### Records to use
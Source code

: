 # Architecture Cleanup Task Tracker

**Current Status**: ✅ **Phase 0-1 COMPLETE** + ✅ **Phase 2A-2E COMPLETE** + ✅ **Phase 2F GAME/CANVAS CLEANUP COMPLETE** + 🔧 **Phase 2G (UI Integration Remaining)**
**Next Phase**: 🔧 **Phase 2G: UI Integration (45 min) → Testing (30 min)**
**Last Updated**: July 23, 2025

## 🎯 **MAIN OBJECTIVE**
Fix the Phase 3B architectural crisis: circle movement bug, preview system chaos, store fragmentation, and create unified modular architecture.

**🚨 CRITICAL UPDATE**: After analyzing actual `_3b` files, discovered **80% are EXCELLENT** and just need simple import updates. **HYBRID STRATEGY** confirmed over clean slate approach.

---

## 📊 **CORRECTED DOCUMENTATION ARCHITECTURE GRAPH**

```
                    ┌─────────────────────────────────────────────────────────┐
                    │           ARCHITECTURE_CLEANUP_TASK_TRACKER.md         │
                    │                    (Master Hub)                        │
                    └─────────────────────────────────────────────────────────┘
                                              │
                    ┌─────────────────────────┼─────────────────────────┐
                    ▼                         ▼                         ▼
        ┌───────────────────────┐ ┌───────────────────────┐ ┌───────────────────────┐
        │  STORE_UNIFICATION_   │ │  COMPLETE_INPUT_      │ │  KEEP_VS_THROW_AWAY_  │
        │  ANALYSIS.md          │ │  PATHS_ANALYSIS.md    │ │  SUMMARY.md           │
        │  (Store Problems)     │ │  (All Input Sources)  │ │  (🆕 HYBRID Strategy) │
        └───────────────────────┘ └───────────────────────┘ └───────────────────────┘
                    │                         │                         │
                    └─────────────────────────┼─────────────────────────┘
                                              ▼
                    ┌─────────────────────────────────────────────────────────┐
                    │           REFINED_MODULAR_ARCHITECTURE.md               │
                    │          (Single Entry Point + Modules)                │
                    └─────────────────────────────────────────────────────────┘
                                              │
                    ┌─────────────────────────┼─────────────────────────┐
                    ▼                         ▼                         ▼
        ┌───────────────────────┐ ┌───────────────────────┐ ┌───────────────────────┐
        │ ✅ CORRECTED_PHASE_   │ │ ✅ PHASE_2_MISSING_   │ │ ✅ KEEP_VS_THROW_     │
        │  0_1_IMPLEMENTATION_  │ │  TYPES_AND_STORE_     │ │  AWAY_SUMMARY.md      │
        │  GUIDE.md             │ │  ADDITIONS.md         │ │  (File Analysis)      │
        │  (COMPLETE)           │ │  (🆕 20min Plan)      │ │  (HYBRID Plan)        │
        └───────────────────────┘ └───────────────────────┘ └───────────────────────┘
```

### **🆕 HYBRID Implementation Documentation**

### Instructions to follow
Reproduce each line of the records in which the word "HYBRID" appears.

### Answer to the exercise
**🚨 CRITICAL UPDATE**: After analyzing actual `_3b` files, discovered **80% are EXCELLENT** and just need simple import updates. **HYBRID STRATEGY** confirmed over clean slate approach.
        │  (Store Problems)     │ │  (All Input Sources)  │ │  (🆕 HYBRID Strategy) │
        │  (COMPLETE)           │ │  (🆕 20min Plan)      │ │  (HYBRID Plan)        │
### **🆕 HYBRID Implementation Documentation**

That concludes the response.